Pre-Islamic icons symbolize Iran’s confused present
TEHRAN — The advertising on the dry cleaner’s window said much about the conflicted identity of this nation where winged gods and glorious battles of ancient Persian kings are balanced against ayatollahs and an Islamic revolution that nearly 30 years ago brought morality police and martyrs.
Before the mullahs took charge in 1979, the dry cleaner was named Persepolis, the capital of the Persian Empire. That had the whiff of nationalism and the dry cleaner suddenly became the namesake of a revered cleric. The window today is an unreconciled collage where the names of Persepolis and the cleric coexist above a painting of spear tips and Achaemenian warriors.
There are few avenues for defiance in this Shiite Muslim nation, but one of them is in the past, where the emblems, folklore and images of old Persia mingle in quiet protest against the mullahs. The pre-Islamic era is alive in jewelry, architecture, decals, books, videos and websites that feature Cyrus the Great and gold-horned bulls.

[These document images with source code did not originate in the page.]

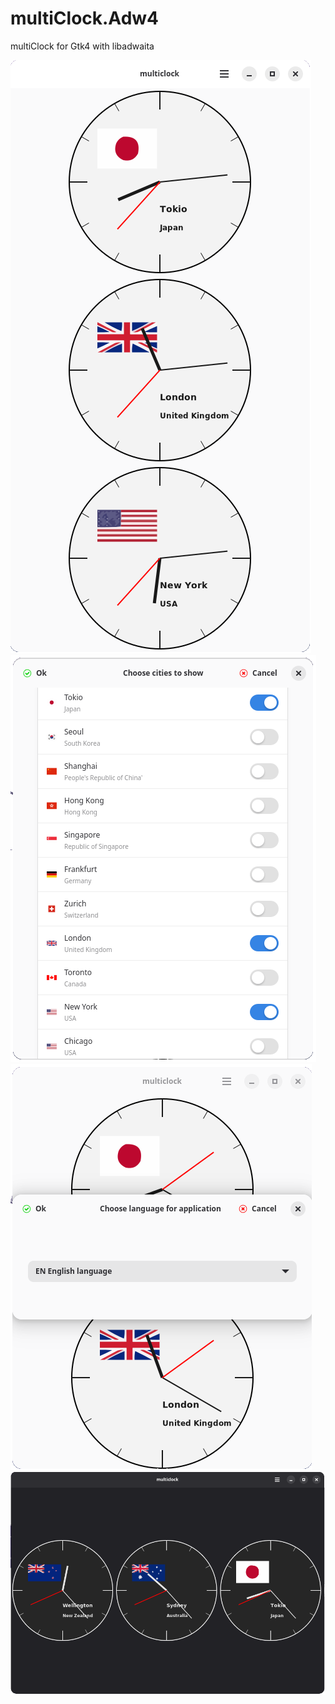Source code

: # multiClock.Adw4
multiClock for Gtk4 with libadwaita

![screenshot1.png](/data/screenshots/screenshot1.png)
![screenshot2.png](/data/screenshots/screenshot2.png)
![screenshot3.png](/data/screenshots/screenshot3.png)
![screenshot4.png](/data/screenshots/screenshot4.png)
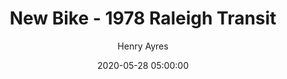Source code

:---
layout: post
title:  "New Bike - 1978 Raleigh Transit"
date:   2020-05-28   05:00:00
categories: bike
tags: [general,cycling,bikes,raleigh,transit]
author: Henry Ayres
thumbnail: "bikes/raleightransit.jpg"
---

“Our nation is not producing any new ideas or any new concepts,” said Baharak Keshani, an architect. “So what happens? Powerless minds imitate and we look back to the pre-Islamic times. We go to our history because the present is not glorious. The need to go back is a mixture of national pride and mysticism.”
Fascination with the pre- Islamic has run in trends since the 1979 revolution. Religious leaders first tried to blot out a past embraced by the man they overthrew, Mohammed Reza Shah. But they soon realized the appeal of Persian identity and now occasionally co-opt the past for tourism and national pride.
Unemployment, high inflation, political oppression and a distrust many Iranians have for President Mahmoud Ahmadinejad have stoked reflections on bygone centuries. And those who can afford it decorate their homes with nods to ancient Persian style: carved columns, mythical horses and visages of kings.
“It’s a psychological reaction to the Islamic regime,” said Naser Shahbazi, a drama teacher and bookseller, who sat in a shop of cracked bindings and dust. “Many Iranians hate the regime, but they’re scared. The pre-Islamic motif is the least dangerous way to express yourself. . . .
“One of my students was wearing a pendant of an image from ancient Persian times. I asked him, ‘Why are you wearing this?’ He said, ‘I like it.’ And I asked him, ‘Do you know the history of this?’ he said, ‘No.’ Much of it is just fashion for those who can afford it. Young men are wearing long hair like the ancient Achaemenian soldiers, and some strip Arabic words from their speech and speak pure Farsi. Sometimes I don’t understand them.”
The past is not fashion for Arash Abedi. He turned to the ancient two years ago on a trip to Persepolis, where he learned more about Zoroastrianism, a religion that fused the spiritual and natural worlds and predated Islam’s arrival from the Arabic world in the 7th century. Persian society rejected much Arab influence, which helped lead to the split between Sunni Arab countries and a Shiite Iran that wanted to keep its Persian roots.
The back window of Abedi’s taxi is painted with the winged god Fravahar, a half-man, half-bird who represents the eternity of the soul and whose rows of feathers symbolize the duality of good and evil.
“There is a backlash against Islamic culture,” Abedi said. “When I study pre-Islamic texts, I often find that Islam has taken from our Zoroaster history. So why not go to the original? When I give gifts now, I give a pendant or something that signifies the past.”
Farbod Jabahery’s jewelry store sells Fravahar pendants, mostly to young customers who have seen the emblem worn by expatriate, anti-government Iranian TV personalities beamed into this nation via satellite. The image of Fravahar was also extolled by the shah, an anti-Islamist who named streets after Persian kings and heroes.
“Bear in mind we were all Zoroastrians at one time,” said Jabahery, who is nervous about being perceived as talking against the Islamic regime. “We want to keep our roots. It’s a connection to our glory, but I don’t think there’s an anti- Islamic connotation to it. Many Iranian tourists from other countries buy these pendants to take back home with them.”
Keshani, the architect, knows more about symbols and their meanings than most. She sat in a cafe the other day, discussing how the Iranian government pulls the levers of the past to make people forget, at least for a moment, the problems of the present.
“The government selectively uses pre-Islamic history,” she said. “It depends on daily politics, like when they used it during the recent elections to say that we are a great nation with a great civilization. And then they turn it off and return to Islam. They use it for tourism too, but this same government neglects this heritage. Historical buildings . . . have gone to ruin. The past becomes a mask so you see us as I would like you to see us.”
What bothers her more, perhaps, are kitschy lions, winged gods and other icons of the past. They represent, she said, the confused soul of Iran and the conflict of blending what the nation was with what it has become.
“They suppose it’s a manifestation of the glorious past, but it’s not incorporated into the larger architectural scheme,” she said. “What you see in the city today is a vulgar representation of bad taste that has no harmony.”